▶ PROVIDED MATERIAL:
►

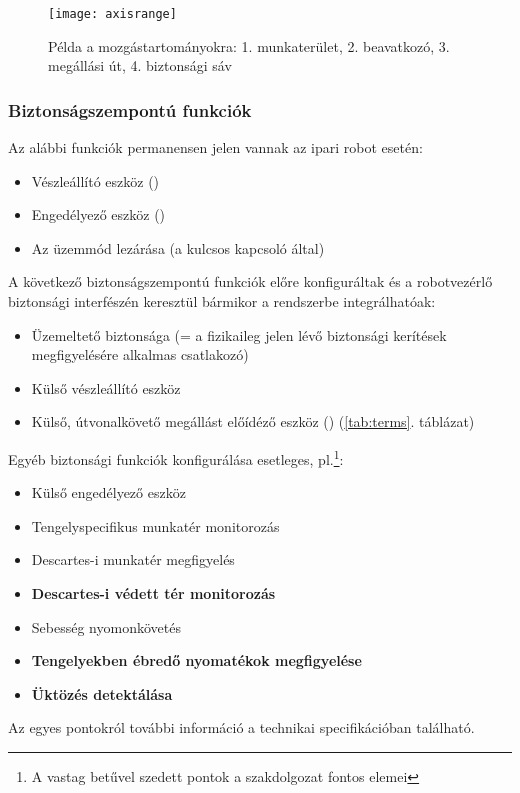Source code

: \documentclass[../documentation.tex]{subfiles}
\begin{document}
\begin{figure}[H]
\centering
\texttt{[image: axisrange]}
\caption{Példa a mozgástartományokra: 1. munkaterület, 2. beavatkozó, 3. megállási út, 4. biztonsági sáv}
\label{fig:axisrange}
\end{figure}

\subsubsection{Biztonságszempontú funkciók}
\label{sec:safetyfunctions}
Az alábbi funkciók permanensen jelen vannak az ipari robot esetén:
\begin{itemize}
	\item Vészleállító eszköz ()
	\item Engedélyező eszköz ()
	\item Az üzemmód lezárása (a kulcsos kapcsoló által)
\end{itemize}
A következő biztonságszempontú funkciók előre konfiguráltak és a robotvezérlő biztonsági interfészén keresztül bármikor a rendszerbe integrálhatóak:
\begin{itemize}
	\item Üzemeltető biztonsága (= a fizikaileg jelen lévő biztonsági kerítések megfigyelésére alkalmas csatlakozó)
	\item Külső vészleállító eszköz
	\item Külső, útvonalkövető megállást előídéző eszköz () (\ref{tab:terms}. táblázat)
\end{itemize}
Egyéb biztonsági funkciók konfigurálása esetleges, pl.\footnote{A vastag betűvel szedett pontok a szakdolgozat fontos elemei}:
\begin{itemize}
	\item Külső engedélyező eszköz
	\item Tengelyspecifikus munkatér monitorozás
	\item Descartes-i munkatér megfigyelés
	\item \textbf{Descartes-i védett tér monitorozás}
	\item Sebesség nyomonkövetés
	\item \textbf{Tengelyekben ébredő nyomatékok megfigyelése}
	\item \textbf{Üktözés detektálása}
\end{itemize}
Az egyes pontokról további információ a technikai specifikációban található\cite{sunrisemanual}.
\end{document}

◄

▶ PROBLEM DETAILS: A verbatim copy of every record is required, with all pictures excluded.

▶ RESULT BELOW:
Source code

: \documentclass[../documentation.tex]{subfiles}
\begin{document}
\begin{figure}[H]
\centering
\texttt{[image: axisrange]}
\caption{Példa a mozgástartományokra: 1. munkaterület, 2. beavatkozó, 3. megállási út, 4. biztonsági sáv}
\label{fig:axisrange}
\end{figure}

\subsubsection{Biztonságszempontú funkciók}
\label{sec:safetyfunctions}
Az alábbi funkciók permanensen jelen vannak az ipari robot esetén:
\begin{itemize}
	\item Vészleállító eszköz ()
	\item Engedélyező eszköz ()
	\item Az üzemmód lezárása (a kulcsos kapcsoló által)
\end{itemize}
A következő biztonságszempontú funkciók előre konfiguráltak és a robotvezérlő biztonsági interfészén keresztül bármikor a rendszerbe integrálhatóak:
\begin{itemize}
	\item Üzemeltető biztonsága (= a fizikaileg jelen lévő biztonsági kerítések megfigyelésére alkalmas csatlakozó)
	\item Külső vészleállító eszköz
	\item Külső, útvonalkövető megállást előídéző eszköz () (\ref{tab:terms}. táblázat)
\end{itemize}
Egyéb biztonsági funkciók konfigurálása esetleges, pl.\footnote{A vastag betűvel szedett pontok a szakdolgozat fontos elemei}:
\begin{itemize}
	\item Külső engedélyező eszköz
	\item Tengelyspecifikus munkatér monitorozás
	\item Descartes-i munkatér megfigyelés
	\item \textbf{Descartes-i védett tér monitorozás}
	\item Sebesség nyomonkövetés
	\item \textbf{Tengelyekben ébredő nyomatékok megfigyelése}
	\item \textbf{Üktözés detektálása}
\end{itemize}
Az egyes pontokról további információ a technikai specifikációban található\cite{sunrisemanual}.
\end{document}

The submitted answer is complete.